If you are one of those people who need precise measurements and instructions - then please, look away now. If the recipe calls for ten plums and you only have eight, and this sends you into a panic, then this is not the post (nor indeed, the blog) for you. If the recipe says caster sugar and you only have the usual white stuff, and this makes you nervously rush out and buy the caster to be safe - or you find another recipe instead - then ... oh dear.
I can't do away with recipes entirely, but I've become a bit of a freewheeler (I get this from my mother). I 'adapt' a recipe because I have natural yoghurt in my fridge, not milk, or because I think one tablespoon of vanilla will set my teeth on edge for a week, so I knock it back to one teaspoon (and wonder if it was a typo).
I've heard about people who are too scared to tweak a recipe in these ways - and really, they are merely tweaks - and I'm sure it comes down to a lack of experience in the kitchen, and knowledge about ingredients and what substitutions can easily be made. Or a lack of confidence in their skills, which is surely linked to experience. Get a few years of regular baking under your belt and you'll learn how recipes and ingredients can work for you.
I'm convinced too that eating (and your attitude to food and eating) is tied up in all this. Enjoying eating and knowing and trusting your own tastebuds translate into the confidence to have a bit of a play with things once you're cooking yourself. What do you think?
So this recipe started by flipping through a library book and spying a bread and butter pudding made with, yes, bread, and dried apricots. Pah - why dried when I had a stash of apricots I'd roasted, all meltingly rich and soft? Why bread when I had a softly spiced panettone in the freezer, sliced and eager for such an occasion? I borrowed the book for the ideas alone.
The custard I also played with. Why two cups of milk and only half a cup of cream? Let's tip the ratio the other way and make it richer. But seriously - one tablespoon of vanilla? That stopped me in my tracks and seemed oh-so-excessive (and you may know by now I'm usually generous with my measurements). So I looked at my recipes for other similar puddings and altered what I did.

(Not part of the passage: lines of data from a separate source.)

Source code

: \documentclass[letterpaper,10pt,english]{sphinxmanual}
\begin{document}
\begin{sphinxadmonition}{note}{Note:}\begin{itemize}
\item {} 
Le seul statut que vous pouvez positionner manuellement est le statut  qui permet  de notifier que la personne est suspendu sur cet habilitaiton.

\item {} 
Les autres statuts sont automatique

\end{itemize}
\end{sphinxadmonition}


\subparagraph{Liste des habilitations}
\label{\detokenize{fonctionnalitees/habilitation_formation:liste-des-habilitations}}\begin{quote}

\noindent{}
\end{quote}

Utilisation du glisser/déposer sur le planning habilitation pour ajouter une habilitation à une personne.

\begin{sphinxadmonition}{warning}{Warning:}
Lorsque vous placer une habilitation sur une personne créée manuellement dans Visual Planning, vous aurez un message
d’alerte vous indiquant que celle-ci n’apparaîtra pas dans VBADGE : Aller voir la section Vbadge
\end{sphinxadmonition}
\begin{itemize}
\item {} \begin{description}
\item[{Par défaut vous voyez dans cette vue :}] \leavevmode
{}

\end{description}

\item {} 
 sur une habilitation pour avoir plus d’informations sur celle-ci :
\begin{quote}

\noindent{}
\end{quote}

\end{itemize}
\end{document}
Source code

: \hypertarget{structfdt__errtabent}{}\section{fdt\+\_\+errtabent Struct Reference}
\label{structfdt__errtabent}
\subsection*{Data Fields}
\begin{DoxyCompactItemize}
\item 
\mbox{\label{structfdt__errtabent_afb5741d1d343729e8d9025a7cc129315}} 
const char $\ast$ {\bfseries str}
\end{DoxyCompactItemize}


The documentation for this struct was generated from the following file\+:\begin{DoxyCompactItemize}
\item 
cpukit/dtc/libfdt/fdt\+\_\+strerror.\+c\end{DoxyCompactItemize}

And instead of one large baking dish, I made two smaller ones - simply because I'd bought this gorgeous red one at the Habitat sale and was excited (yes) to try it.

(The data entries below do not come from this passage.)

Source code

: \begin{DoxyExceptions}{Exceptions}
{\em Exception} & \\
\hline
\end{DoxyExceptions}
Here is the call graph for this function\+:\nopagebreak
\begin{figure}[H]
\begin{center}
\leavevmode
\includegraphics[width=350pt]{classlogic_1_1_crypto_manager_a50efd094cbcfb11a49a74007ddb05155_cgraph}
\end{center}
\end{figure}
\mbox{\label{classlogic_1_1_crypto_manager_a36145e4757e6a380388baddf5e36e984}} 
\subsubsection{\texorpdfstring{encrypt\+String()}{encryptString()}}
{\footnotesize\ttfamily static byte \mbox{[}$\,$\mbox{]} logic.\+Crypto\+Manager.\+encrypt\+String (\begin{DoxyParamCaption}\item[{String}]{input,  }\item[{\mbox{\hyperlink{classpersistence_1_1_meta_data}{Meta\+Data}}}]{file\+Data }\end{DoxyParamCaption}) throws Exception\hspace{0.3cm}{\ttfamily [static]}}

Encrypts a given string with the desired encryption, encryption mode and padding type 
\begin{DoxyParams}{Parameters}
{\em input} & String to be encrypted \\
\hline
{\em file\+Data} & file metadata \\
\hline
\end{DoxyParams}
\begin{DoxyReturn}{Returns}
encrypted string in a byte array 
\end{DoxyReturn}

So here goes, writing a recipe for you when so much of it was done by seeing what I could fit into the dish and making things up as I went along!

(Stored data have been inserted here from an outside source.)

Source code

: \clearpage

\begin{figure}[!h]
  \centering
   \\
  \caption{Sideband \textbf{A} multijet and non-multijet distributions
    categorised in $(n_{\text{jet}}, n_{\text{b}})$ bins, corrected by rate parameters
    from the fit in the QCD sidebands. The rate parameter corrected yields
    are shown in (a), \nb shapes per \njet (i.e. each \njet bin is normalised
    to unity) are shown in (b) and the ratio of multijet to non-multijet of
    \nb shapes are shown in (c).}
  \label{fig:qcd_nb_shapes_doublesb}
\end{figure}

Roast apricot panettone pudding
Idea from the vanilla and apricot bread and putter pudding cake in Julie Le Clerc's 'Simple cafe food'. This pudding is for my friend M, who loves a Habitat sale as much as I do.
- About the fruit: I used a regular takeaway container of roasted apricots (halved, sprinkled with a little brown sugar, and cooked in a 180 oven til soft and cooked through; at least half an hour). I think this pudding would work well with fresh apricots so ripe they're almost jam. I'm sorry I can't be more precise about quantities, but I just stuffed as much of the fruit in as I could.
- About the bread: I used almost a whole 500 gram panettone that I'd sliced thickly (frozen and thawed out). Again, I put as much of it in the bakign dishes as I could. Use any bread, especially something sweeter like a brioche or even croissants.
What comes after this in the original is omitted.